En se rendant en Arabie saoudite et au Qatar, le ministre des affaires étrangères iranien envoie aussi un message à Washington
Ghazal Golshiri (à paris) et Hélène Salon (à Beyrouth) correspondante, Le Monde
Alors qu’Israël prépare sa riposte contre l’Iran, le chef de la diplomatie iranienne, Abbas Araghtchi, a effectué, mercredi 9 et jeudi 10 octobre, une visite en Arabie saoudite et au Qatar, destinée à prévenir une escalade régionale. A Riyad, M. Araghtchi a été reçu par le prince héritier saoudien, Mohammed Ben Salman, dit « MBS », avant de s’entretenir, à Doha, avec le premier ministre et ministre des affaires étrangères du Qatar, Mohammed Ben Abderrahmane Al Thani.

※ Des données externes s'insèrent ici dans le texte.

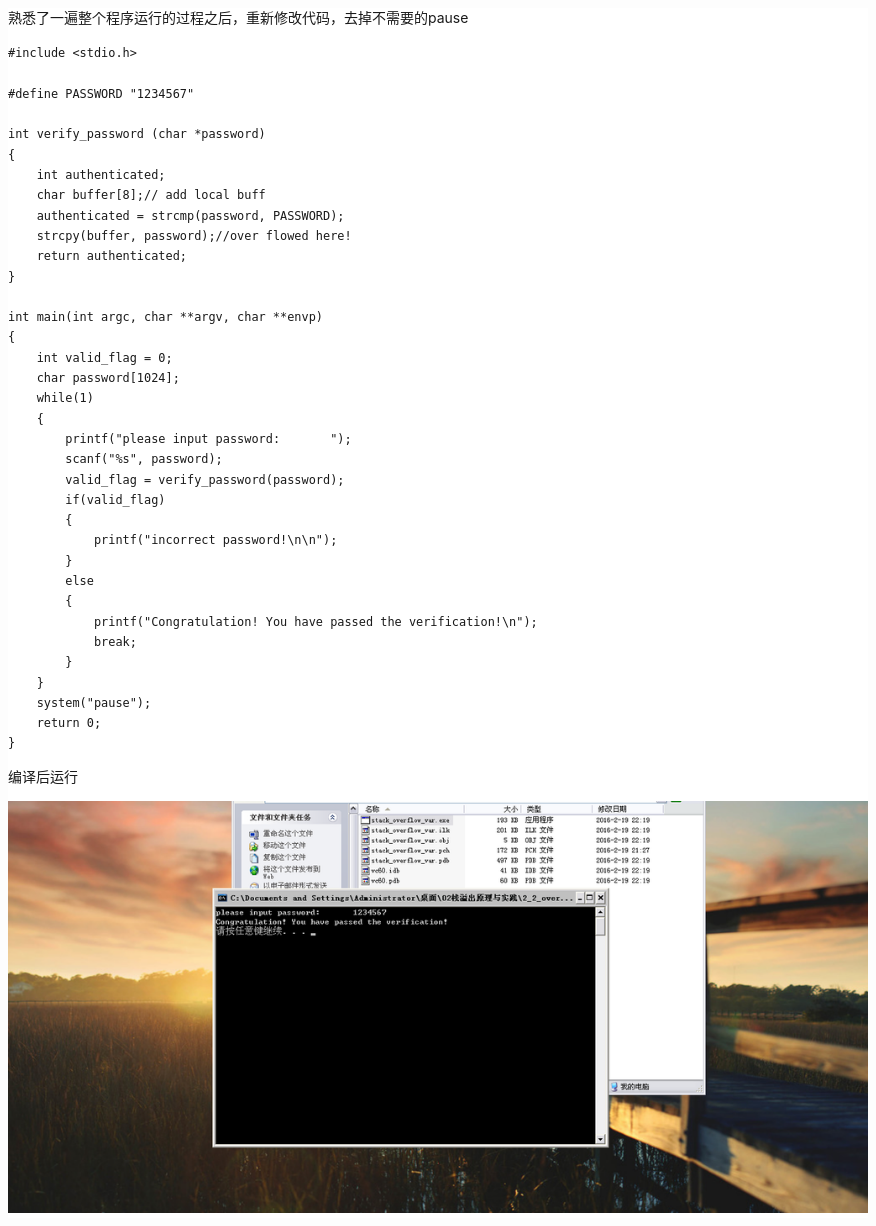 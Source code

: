 熟悉了一遍整个程序运行的过程之后，重新修改代码，去掉不需要的pause

```
#include <stdio.h>

#define PASSWORD "1234567"

int verify_password (char *password)
{
	int authenticated;
	char buffer[8];// add local buff
	authenticated = strcmp(password, PASSWORD);
	strcpy(buffer, password);//over flowed here!	
	return authenticated;
}

int main(int argc, char **argv, char **envp)
{
	int valid_flag = 0;
	char password[1024];
	while(1)
	{
		printf("please input password:       ");
		scanf("%s", password);
		valid_flag = verify_password(password);
		if(valid_flag)
		{
			printf("incorrect password!\n\n");
		}
		else
		{
			printf("Congratulation! You have passed the verification!\n");
			break;
		}
	}
	system("pause");
	return 0;
}
```

编译后运行

![](Image/16.png)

« Il est de la responsabilité de tous les Etats de maximiser leurs efforts pour protéger notre région contre une catastrophe, en mettant fin au génocide à Gaza et à l’agression contre le Liban », a déclaré le porte-parole du ministère iranien des affaires étrangères, Esmaeil Baghaei, sur son compte X, après cette rencontre. Israël a promis une riposte sévère à l’attaque menée par l’Iran sur son territoire, le 1er octobre, avec près de 180 missiles – dont certains ont touché ou frôlé des sites stratégiques israéliens – en représailles à la mort de ses alliés, les chefs du Hezbollah libanais, Hassan Nasrallah, et du Hamas palestinien, Ismaïl Haniyeh.

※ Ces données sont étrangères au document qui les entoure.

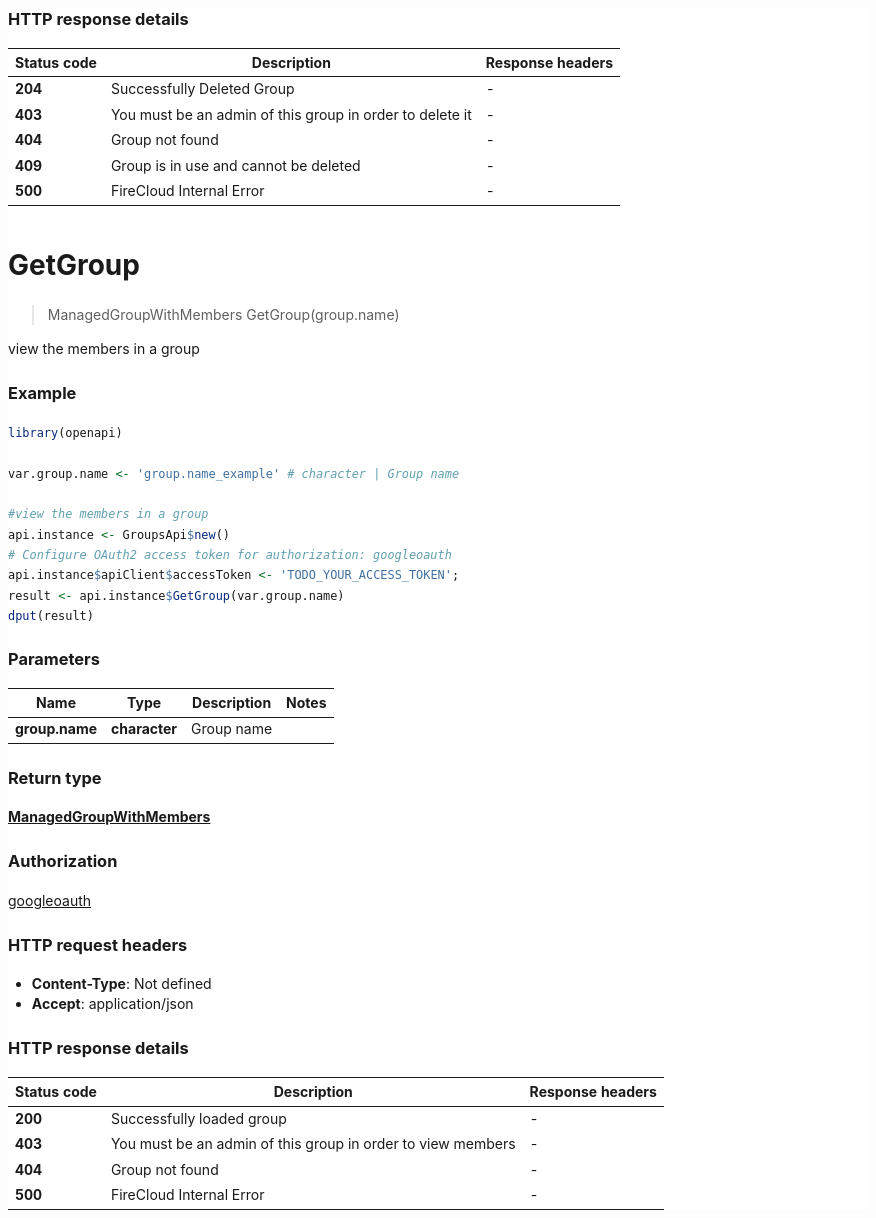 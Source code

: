 ### HTTP response details
| Status code | Description | Response headers |
|-------------|-------------|------------------|
| **204** | Successfully Deleted Group |  -  |
| **403** | You must be an admin of this group in order to delete it |  -  |
| **404** | Group not found |  -  |
| **409** | Group is in use and cannot be deleted |  -  |
| **500** | FireCloud Internal Error |  -  |

# **GetGroup**
> ManagedGroupWithMembers GetGroup(group.name)

view the members in a group

### Example
```R
library(openapi)

var.group.name <- 'group.name_example' # character | Group name

#view the members in a group
api.instance <- GroupsApi$new()
# Configure OAuth2 access token for authorization: googleoauth
api.instance$apiClient$accessToken <- 'TODO_YOUR_ACCESS_TOKEN';
result <- api.instance$GetGroup(var.group.name)
dput(result)
```

### Parameters

Name | Type | Description  | Notes
------------- | ------------- | ------------- | -------------
 **group.name** | **character**| Group name | 

### Return type

[**ManagedGroupWithMembers**](ManagedGroupWithMembers.md)

### Authorization

[googleoauth](../README.md#googleoauth)

### HTTP request headers

 - **Content-Type**: Not defined
 - **Accept**: application/json

### HTTP response details
| Status code | Description | Response headers |
|-------------|-------------|------------------|
| **200** | Successfully loaded group |  -  |
| **403** | You must be an admin of this group in order to view members |  -  |
| **404** | Group not found |  -  |
| **500** | FireCloud Internal Error |  -  |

Les Etats arabes du Golfe pourraient se retrouver pris entre deux feux en cas d’escalade entre les Etats-Unis et Israël d’une part, l’Iran et l’« axe de la résistance » d’autre part. A Riyad, M. Araghtchi aurait transmis aux puissances du Golfe une mise en garde de Téhéran contre l’utilisation de leur espace aérien ou de bases militaires américaines dans la région contre l’Iran, selon l’agence Reuters, citant un haut responsable iranien.
Un « geste fort »
Les bases américaines situées dans la péninsule Arabique – au Qatar, aux Emirats, en Arabie saoudite, à Bahreïn et au Koweït – pourraient devenir des cibles pour l’Iran ou pour l’« axe », en cas d’extension du conflit. La République islamique aurait prévenu que toute action de ce type entraînerait une riposte contre ces pays.

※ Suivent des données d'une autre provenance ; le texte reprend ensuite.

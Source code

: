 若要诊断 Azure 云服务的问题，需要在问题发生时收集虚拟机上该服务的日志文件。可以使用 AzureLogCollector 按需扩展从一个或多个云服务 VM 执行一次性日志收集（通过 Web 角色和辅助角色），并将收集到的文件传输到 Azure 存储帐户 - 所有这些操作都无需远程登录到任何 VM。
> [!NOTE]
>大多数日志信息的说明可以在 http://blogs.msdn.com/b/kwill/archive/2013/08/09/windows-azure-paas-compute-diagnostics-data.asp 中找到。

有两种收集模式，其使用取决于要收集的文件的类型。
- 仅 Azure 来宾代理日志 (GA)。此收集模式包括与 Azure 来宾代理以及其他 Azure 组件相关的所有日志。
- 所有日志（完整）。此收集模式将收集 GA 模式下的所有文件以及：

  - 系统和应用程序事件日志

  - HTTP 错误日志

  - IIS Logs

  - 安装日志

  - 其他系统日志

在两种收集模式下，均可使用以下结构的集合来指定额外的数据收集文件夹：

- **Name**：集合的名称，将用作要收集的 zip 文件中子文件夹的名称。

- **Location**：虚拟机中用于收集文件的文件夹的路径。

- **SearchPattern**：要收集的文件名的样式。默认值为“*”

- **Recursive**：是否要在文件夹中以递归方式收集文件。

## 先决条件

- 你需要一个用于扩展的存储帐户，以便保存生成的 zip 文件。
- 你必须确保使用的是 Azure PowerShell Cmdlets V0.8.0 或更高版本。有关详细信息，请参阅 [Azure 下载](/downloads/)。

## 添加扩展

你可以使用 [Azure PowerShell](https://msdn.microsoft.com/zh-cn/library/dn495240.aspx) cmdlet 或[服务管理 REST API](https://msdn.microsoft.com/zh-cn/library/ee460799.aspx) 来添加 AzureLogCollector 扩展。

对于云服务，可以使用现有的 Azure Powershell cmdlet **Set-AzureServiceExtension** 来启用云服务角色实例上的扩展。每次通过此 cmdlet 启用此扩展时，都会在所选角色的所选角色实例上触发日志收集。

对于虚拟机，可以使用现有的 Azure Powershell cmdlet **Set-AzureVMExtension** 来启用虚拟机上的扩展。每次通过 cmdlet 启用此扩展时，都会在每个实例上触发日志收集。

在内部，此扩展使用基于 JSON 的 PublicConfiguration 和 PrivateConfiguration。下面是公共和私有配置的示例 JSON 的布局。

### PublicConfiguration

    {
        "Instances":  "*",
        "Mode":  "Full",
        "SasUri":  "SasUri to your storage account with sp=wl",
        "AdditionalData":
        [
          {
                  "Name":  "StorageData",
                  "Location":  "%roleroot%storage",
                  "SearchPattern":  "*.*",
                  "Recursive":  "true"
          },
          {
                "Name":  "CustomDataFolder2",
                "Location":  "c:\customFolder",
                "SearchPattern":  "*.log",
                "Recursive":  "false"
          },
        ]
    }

Le site d’information américain Axios, citant des responsables israéliens, a rapporté, le 2 octobre, que l’Etat hébreu pourrait envisager de cibler les installations de production pétrolière en Iran en guise de représailles. Les pays arabes de la région craignent que la République islamique ne riposte en attaquant leurs propres infrastructures pétrolières. Au Yémen, les houthistes pourraient reprendre leurs attaques contre l’Arabie saoudite ou les Emirats arabes unis, comme par le passé.
La rencontre entre M. Araghtchi et le souverain saoudien a été vue comme un « geste fort » de la part de « MBS ». Elle témoigne que « la diplomatie saoudienne est confiante dans le fait que l’Iran ne s’en prendra pas aux intérêts saoudiens en représailles, sinon les discussions n’auraient pas été élevées à ce niveau », estime l’expert saoudien Aziz Alghashian.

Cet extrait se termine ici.